De verstedelijking levert een grote bijdrage aan de afname van biodiversiteit, de uitstoot van broeikasgassen en de impact van klimaatverandering. Het vraagt om innovatie in gebruik van bouwmaterialen, toepassing van groen en nieuwe vormen van stedelijke samenwerking. Natuurinclusieve gebiedsontwikkeling biedt kansen om verschillende actuele opgaven van de stad integraal op te pakken zoals biodiversiteitsverlies, klimaatmitigatie via CO2-reductie, klimaatadaptatie en mobiliteitstransitie. Er is echter een sterk tekort aan kennis om ecologisch en biobased te bouwen en hoe dit op gebouw, kavel, gebied en ecosysteemniveau precies te organiseren en financieren. Van de vele recente innovaties in de natuurinclusieve bouw en gebiedsontwikkeling is nog nauwelijks bekend wat de verschillende waarden zijn voor de gebruiker en onderliggende ecosysteem. In dit project wordt onderzocht wat de knelpunten en kansen zijn voor een transitie naar natuurinclusiviteit bij gebiedsontwikkeling in management en uitvoering, en welke handvatten ontwikkeld kunnen worden om de transitie te versnellen. Op basis van de gesprekken met praktijkpartners, richten we ons op drie aspecten van natuurinclusieve gebiedsontwikkeling: biobased bouwmaterialen, natuurlijke vergroening en de governance aspecten. Deze onderdelen worden onderzocht in een verschillende case studies waarin diverse natuurinclusieve gebiedsopgaven liggen.
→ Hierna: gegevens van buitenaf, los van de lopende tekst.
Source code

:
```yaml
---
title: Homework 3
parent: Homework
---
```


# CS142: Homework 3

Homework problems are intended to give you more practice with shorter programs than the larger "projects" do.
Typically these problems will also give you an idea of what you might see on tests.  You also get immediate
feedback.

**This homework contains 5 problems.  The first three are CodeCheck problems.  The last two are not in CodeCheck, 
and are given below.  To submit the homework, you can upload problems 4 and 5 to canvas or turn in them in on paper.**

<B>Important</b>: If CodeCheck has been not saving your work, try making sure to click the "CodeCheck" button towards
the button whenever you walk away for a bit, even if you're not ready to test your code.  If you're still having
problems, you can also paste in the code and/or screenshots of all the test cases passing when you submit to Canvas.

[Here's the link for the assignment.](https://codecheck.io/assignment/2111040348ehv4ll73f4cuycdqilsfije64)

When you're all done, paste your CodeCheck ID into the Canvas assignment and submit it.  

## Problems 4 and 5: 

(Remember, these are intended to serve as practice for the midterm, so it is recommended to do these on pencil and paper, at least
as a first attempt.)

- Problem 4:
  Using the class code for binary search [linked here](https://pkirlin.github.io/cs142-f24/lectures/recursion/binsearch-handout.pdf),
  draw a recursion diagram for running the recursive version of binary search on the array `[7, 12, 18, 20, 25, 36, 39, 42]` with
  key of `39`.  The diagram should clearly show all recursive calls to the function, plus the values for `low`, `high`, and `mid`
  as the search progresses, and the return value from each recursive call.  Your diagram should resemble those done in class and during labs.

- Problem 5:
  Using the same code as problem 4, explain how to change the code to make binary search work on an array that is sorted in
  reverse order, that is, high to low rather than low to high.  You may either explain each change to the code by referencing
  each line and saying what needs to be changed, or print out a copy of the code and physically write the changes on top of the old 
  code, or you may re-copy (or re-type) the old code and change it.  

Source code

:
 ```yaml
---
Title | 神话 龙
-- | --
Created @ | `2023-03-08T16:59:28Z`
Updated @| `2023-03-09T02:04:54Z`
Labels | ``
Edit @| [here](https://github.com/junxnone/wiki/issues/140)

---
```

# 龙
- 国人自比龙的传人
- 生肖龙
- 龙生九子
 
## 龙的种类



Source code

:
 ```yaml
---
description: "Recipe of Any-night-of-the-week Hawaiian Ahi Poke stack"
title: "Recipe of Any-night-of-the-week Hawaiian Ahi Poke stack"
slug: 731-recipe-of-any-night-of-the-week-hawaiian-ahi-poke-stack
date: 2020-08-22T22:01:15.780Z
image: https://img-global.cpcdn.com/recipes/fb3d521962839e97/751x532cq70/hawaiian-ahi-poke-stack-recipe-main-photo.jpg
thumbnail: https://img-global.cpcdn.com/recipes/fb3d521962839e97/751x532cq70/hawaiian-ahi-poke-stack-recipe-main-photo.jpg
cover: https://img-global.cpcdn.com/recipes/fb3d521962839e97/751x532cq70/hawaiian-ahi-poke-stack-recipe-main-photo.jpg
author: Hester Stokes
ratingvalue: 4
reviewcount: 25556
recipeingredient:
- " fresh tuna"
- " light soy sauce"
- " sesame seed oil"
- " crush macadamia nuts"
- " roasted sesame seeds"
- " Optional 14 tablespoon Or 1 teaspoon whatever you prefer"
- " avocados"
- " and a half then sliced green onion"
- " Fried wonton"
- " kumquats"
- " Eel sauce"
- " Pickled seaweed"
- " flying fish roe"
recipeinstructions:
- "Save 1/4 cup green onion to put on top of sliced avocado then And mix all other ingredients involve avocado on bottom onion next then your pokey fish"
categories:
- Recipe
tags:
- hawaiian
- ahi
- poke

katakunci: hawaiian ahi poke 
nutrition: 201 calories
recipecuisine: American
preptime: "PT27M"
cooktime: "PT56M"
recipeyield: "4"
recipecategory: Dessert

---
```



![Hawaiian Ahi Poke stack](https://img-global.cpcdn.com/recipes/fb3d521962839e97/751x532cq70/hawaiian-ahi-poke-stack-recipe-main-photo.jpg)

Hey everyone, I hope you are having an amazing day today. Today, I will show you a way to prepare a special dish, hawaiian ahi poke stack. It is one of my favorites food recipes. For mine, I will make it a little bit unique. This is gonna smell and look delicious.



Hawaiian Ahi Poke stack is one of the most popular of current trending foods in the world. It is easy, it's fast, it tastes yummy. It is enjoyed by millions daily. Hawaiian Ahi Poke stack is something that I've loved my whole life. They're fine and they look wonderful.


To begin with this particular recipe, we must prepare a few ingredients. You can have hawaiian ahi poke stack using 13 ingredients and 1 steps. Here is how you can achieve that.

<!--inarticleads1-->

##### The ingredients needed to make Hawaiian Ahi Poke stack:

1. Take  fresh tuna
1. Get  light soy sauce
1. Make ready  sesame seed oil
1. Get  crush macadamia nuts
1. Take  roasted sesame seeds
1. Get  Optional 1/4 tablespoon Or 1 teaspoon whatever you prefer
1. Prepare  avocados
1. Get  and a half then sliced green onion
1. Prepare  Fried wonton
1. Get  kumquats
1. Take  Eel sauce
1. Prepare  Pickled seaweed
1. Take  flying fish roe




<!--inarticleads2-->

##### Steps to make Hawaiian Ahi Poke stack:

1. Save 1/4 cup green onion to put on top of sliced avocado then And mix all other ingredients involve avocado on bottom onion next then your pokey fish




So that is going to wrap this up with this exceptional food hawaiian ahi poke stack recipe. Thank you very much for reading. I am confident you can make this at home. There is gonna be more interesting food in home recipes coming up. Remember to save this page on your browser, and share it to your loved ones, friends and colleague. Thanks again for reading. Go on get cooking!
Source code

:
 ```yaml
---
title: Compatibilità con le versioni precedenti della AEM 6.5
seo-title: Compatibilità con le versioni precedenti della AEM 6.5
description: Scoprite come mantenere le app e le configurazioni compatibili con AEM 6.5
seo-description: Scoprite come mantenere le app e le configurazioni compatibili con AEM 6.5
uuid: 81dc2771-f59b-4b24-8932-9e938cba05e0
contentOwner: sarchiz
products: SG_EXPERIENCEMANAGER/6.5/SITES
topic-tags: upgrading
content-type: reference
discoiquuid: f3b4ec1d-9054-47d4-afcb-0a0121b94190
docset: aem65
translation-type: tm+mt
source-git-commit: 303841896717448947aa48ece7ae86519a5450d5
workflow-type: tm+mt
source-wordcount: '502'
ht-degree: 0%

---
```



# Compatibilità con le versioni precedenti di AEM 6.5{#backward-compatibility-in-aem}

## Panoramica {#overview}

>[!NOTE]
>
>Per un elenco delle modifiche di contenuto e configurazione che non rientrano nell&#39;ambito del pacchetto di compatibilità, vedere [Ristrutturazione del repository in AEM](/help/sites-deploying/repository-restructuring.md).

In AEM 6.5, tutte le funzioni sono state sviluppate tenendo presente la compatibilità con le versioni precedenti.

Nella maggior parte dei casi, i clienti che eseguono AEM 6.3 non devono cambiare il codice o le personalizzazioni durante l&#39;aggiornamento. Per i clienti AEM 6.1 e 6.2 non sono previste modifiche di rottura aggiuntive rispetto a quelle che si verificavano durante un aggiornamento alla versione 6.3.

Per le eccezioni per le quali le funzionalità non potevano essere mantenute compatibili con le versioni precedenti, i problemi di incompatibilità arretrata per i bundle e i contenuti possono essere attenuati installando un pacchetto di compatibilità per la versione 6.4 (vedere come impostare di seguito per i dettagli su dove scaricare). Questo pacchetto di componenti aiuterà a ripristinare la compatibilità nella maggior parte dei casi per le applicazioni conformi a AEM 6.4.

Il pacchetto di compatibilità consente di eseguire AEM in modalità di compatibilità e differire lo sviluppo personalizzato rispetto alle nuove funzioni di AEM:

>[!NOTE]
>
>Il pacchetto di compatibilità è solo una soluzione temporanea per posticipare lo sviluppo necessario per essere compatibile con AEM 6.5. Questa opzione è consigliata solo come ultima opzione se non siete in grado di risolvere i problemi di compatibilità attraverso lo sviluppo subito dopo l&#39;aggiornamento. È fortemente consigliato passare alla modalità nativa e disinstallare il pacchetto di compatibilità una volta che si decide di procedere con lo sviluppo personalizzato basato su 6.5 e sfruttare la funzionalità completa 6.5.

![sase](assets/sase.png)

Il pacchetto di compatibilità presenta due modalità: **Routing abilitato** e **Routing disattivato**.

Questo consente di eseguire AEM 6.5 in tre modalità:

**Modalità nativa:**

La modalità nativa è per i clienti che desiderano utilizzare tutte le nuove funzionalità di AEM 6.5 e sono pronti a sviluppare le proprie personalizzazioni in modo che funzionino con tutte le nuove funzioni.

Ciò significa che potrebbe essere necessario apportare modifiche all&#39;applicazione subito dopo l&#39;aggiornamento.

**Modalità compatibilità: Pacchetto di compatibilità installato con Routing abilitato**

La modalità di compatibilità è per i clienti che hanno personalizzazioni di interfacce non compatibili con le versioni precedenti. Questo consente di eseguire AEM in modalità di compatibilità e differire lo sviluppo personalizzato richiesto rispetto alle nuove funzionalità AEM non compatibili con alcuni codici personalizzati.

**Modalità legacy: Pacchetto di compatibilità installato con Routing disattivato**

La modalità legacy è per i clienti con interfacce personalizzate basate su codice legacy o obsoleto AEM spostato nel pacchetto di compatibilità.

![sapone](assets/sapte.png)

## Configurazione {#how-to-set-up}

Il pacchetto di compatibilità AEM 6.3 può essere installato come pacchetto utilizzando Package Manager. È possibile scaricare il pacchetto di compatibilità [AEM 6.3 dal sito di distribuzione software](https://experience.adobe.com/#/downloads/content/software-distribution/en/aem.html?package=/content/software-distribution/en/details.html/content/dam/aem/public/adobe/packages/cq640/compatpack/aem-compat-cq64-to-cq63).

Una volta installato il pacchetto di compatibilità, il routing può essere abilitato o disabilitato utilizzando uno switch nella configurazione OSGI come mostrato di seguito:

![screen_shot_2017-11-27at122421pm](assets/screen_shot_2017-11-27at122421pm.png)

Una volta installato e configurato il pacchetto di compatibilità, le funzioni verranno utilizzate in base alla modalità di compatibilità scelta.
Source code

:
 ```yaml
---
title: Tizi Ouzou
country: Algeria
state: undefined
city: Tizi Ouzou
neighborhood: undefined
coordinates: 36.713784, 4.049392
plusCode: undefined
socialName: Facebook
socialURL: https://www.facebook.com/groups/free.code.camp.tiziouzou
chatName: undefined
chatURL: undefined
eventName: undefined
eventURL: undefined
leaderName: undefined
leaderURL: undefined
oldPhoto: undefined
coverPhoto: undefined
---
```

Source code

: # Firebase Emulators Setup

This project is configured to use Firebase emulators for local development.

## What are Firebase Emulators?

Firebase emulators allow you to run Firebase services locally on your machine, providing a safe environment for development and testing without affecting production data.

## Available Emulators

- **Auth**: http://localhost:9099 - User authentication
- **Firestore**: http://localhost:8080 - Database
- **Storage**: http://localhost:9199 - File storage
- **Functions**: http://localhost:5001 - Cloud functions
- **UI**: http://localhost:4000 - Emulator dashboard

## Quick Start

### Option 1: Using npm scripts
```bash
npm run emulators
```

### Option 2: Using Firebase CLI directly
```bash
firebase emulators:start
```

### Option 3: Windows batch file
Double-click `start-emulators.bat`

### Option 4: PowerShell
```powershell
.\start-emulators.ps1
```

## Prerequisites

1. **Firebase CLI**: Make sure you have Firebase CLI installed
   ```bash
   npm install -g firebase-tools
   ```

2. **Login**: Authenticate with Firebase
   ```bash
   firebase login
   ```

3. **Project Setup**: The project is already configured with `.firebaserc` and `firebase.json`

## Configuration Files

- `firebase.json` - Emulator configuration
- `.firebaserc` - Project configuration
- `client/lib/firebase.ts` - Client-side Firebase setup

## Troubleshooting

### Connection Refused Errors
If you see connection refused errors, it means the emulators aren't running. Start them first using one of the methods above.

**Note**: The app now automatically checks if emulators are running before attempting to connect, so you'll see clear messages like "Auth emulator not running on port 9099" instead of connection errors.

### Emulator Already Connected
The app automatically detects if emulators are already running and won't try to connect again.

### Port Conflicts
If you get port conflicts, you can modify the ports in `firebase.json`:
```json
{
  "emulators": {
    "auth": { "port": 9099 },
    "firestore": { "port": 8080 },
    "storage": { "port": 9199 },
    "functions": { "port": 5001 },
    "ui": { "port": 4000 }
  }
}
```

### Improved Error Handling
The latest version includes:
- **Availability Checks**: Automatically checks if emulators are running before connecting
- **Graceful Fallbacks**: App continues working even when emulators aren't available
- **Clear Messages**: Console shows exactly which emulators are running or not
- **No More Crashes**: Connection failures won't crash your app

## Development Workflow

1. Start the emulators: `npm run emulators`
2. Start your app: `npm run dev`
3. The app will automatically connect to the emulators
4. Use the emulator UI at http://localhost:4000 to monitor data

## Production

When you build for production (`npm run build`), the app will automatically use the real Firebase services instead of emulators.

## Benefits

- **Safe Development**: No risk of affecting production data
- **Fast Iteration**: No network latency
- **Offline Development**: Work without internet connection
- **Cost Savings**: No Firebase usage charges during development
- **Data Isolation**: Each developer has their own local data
Via vergelijkend onderzoek worden succes- en faalfactoren in kaart gebracht en handvatten voor natuurinclusieve gebiedsontwikkeling geïdentificeerd. Het onderzoek richt zich met de drie casussen op de drie schaalniveaus van gebiedsontwikkeling: Spoorzone Waarder voor gebouwniveau, Amsterdam Knowledge Mile Park voor straatniveau en Almere Centrum-Pampus voor gebiedsniveau. Het tweejarig onderzoek wordt uitgevoerd door een consortium van vier hogescholen en diverse innoverende werkveldpartijen waarbij de acht versnellingssessies resultaten “versnellen” en tussentijds delen met de praktijk. Door reflecties van het brede werkveld wordt de toepasbaarheid van de producten in de praktijk geborgd. Het project leidt onder andere tot uitgangspunten voor natuurinclusieve gebiedsontwikkeling, een vertaling in een programma van eisen en een daaraan gekoppeld puntensysteem voor aanbestedingen.